全ての検査が終わり、検査結果の概要をドクターから伺う為、

一人一人、個室に呼ばれました。

主人も私も、成人病予防の為に受けたのですが、

お蔭様で、成人病関連の数値は一切出ませんでした。


ところが、私の検査結果に一ヶ所だけ【L】と表示が。

その異常に低い数値、【L】が、血小板の数値でした。

そしてその場で、ITPの可能性を告げられました。



ドクターは

「紹介状を書きますから、明日!直ぐに受診して下さい!!!」

「え!明日?明日は仕事で・・・・、来週とかでは・・・・?」

ドクター

「この数値ですと、緊急入院の可能性もあります。」

「え?そんなに大変な事なんですか?その・・・とっぱつせい・・・・?」

ドクター

「いえ!突発性ではなく、特発性です!特発性血小板減少性紫斑病!

あなたの検査結果を見ると、他の項目は全て正常。

血小板だけが異常に低い数値です。今まで、自覚はありませんでしたか?」

「腕や脚に、内出血がよく出来ましたが、スポーツしたり、

オートバイ乗っているので、そのせいだと思っていました・・・・」

ドクター

「とにかく、ITPに詳しい医師がいらっしゃるので、今、紹介状書きます。

明日!必ず!受診して下さい。
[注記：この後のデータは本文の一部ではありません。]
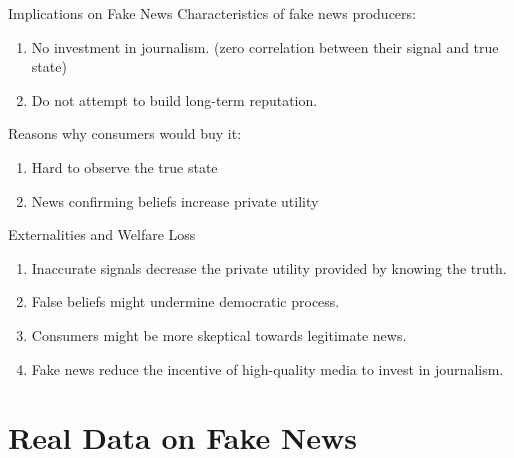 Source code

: \documentclass[
  10pt,
  ignorenonframetext,
  aspectratio=43,
]{beamer}
\providecommand{\tightlist}{%
  \setlength{\itemsep}{0pt}\setlength{\parskip}{0pt}}
\begin{document}
\begin{frame}{Implications on Fake News}
\protect\hypertarget{implications-on-fake-news}{}
Characteristics of fake news producers:

\begin{enumerate}
\tightlist
\item
  No investment in journalism. (zero correlation between their signal
  and true state)
\item
  Do not attempt to build long-term reputation.
\end{enumerate}

Reasons why consumers would buy it:

\begin{enumerate}
\tightlist
\item
  Hard to observe the true state
\item
  News confirming beliefs increase private utility
\end{enumerate}
\end{frame}

\begin{frame}
\begin{block}{Externalities and Welfare Loss}
\protect\hypertarget{externalities-and-welfare-loss}{}
\begin{enumerate}
\tightlist
\item
  Inaccurate signals decrease the private utility provided by knowing
  the truth.
\item
  False beliefs might undermine democratic process.
\item
  Consumers might be more skeptical towards legitimate news.
\item
  Fake news reduce the incentive of high-quality media to invest in
  journalism.
\end{enumerate}
\end{block}
\end{frame}

\hypertarget{real-data-on-fake-news}{%
\section{Real Data on Fake News}\label{real-data-on-fake-news}}
\end{document}
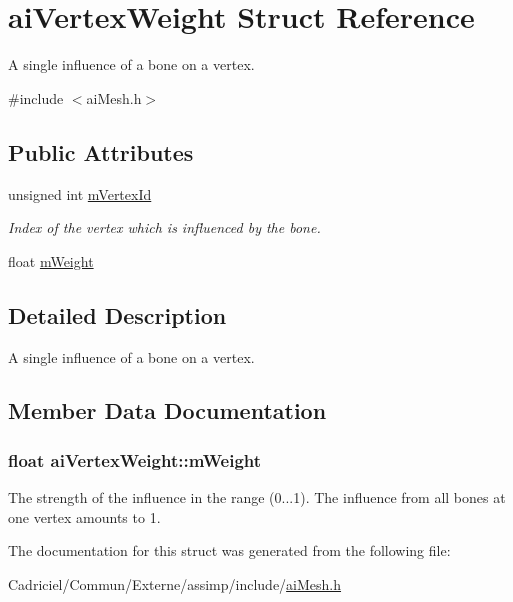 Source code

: \hypertarget{structai_vertex_weight}{\section{ai\-Vertex\-Weight Struct Reference}
\label{structai_vertex_weight}
}


A single influence of a bone on a vertex.  




{\ttfamily \#include $<$ai\-Mesh.\-h$>$}

\subsection*{Public Attributes}
\begin{DoxyCompactItemize}
\item 
\hypertarget{structai_vertex_weight_af6269cf6a0f02e5ae870a72046d58f4f}{unsigned int \hyperlink{structai_vertex_weight_af6269cf6a0f02e5ae870a72046d58f4f}{m\-Vertex\-Id}}\label{structai_vertex_weight_af6269cf6a0f02e5ae870a72046d58f4f}

\begin{DoxyCompactList}\small\item\em Index of the vertex which is influenced by the bone. \end{DoxyCompactList}\item 
float \hyperlink{structai_vertex_weight_abab9c49baabc2cafef9ac840f59e61b8}{m\-Weight}
\end{DoxyCompactItemize}


\subsection{Detailed Description}
A single influence of a bone on a vertex. 

\subsection{Member Data Documentation}
\hypertarget{structai_vertex_weight_abab9c49baabc2cafef9ac840f59e61b8}{
\subsubsection[{m\-Weight}]{\setlength{\rightskip}{0pt plus 5cm}float ai\-Vertex\-Weight\-::m\-Weight}}\label{structai_vertex_weight_abab9c49baabc2cafef9ac840f59e61b8}
The strength of the influence in the range (0...1). The influence from all bones at one vertex amounts to 1. 

The documentation for this struct was generated from the following file\-:\begin{DoxyCompactItemize}
\item 
Cadriciel/\-Commun/\-Externe/assimp/include/\hyperlink{ai_mesh_8h}{ai\-Mesh.\-h}\end{DoxyCompactItemize}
」


それから、主人も診察室に入って、

2人でドクターから、この難病の可能性と今後の検査の説明を受けました。

私は、病院の窓から入る夕日の色を

「きれいだなぁ~」と感じながら、

とても早口ではありましたが、ドクターが丁寧に説明して下さっている内容を、

うつろに・・・・・まるで人ごとのように、聞いていました。


生まれて初めて!耳にする病名でした。


帰宅途上、関西の兄(医師)にメールしました。

平素は、妹の私からのメールなんて、全く!スルーされる事が多く、

数日経ってから、思い出したように返信メールが来ることが多かったのですが、

その日は、まだ大学病院に勤務している時間であったにも関わらず、

メール発信して数分後、私の携帯に兄から電話が!!!

その兄の対応の速さに、私は自分の体に起こっている異変を、

初めて!自覚しました。


「私・・・・そんなに大変な病気なの?」と。




今現在は、数値が低いながらも、緊急入院をしなければならないほどではなく、

血小板が少ない自分の体を、しっかりと!自覚しながら生活しております。

(私の場合、ITPに関与している可能性が高いとされているピロリ菌も

皆無だった為、全く!原因が分からない発病でした。)


勿論、数値が低くなってきたら、大好きなスポーツも自粛せざるをえませんガーン…

それでも、私は恵まれている!と思っています。


2004年以降、重篤な患者さんがいらっしゃる大病院に

数え切れないほど通院したので、

色々な病気をかかえながら生活していらしゃる方々の気持ちを、

また、そのご家族の気持ちを、少しは・・・、想像出来るようになりました。


健康である!という事が、どれほど!感謝するべきことなのか・・・・・。




私の舞台(歌)を観て下さったお客様から

「元気をもらった。」

「いつも明るくて、こちらまで明るくなる!」

と、おっしゃって頂き、本当に嬉しく思います。

私のイメージは、元気・明るい・パワフル!!!

そんなイメージを持って頂けるようです。

私と病気とは、とてもかけ離れた存在に思って頂いているようです。

とても有り難いことです。



歌(音楽)は、その歌詞がどんなに哀しい内容であろうと、

演奏する側の“心が元気”でないと、

その曲本来の魅力を表現する事は不可能だと、私は思っています。

奏者の心が健全でないと、音楽に内在する哀しみも伝えきれない・・・と。



ITP発覚後、日々の生活で、どんな苦境に立たされても、

常に前向きに!その現状をしっかり受け止め、

<自分自身と向き合う事の大切さ>を知りました。


まだまだ・・・・自分に負けてしまう事は多々ありますが・・・・・・。

例えば・・・譜読みや暗譜に忙殺されている時、

ついつい・・・・テニスばかりしてしまう・・・・とか・・・ガーン

完璧な、現実逃避・・・・・汗1



それでも、それまでは全く知らなかった重篤な患者さんばかりの

大病院の風景や、まだまだ明らかにされていない沢山の難病の存在を、

知る事が出来たことに、感謝する日々です。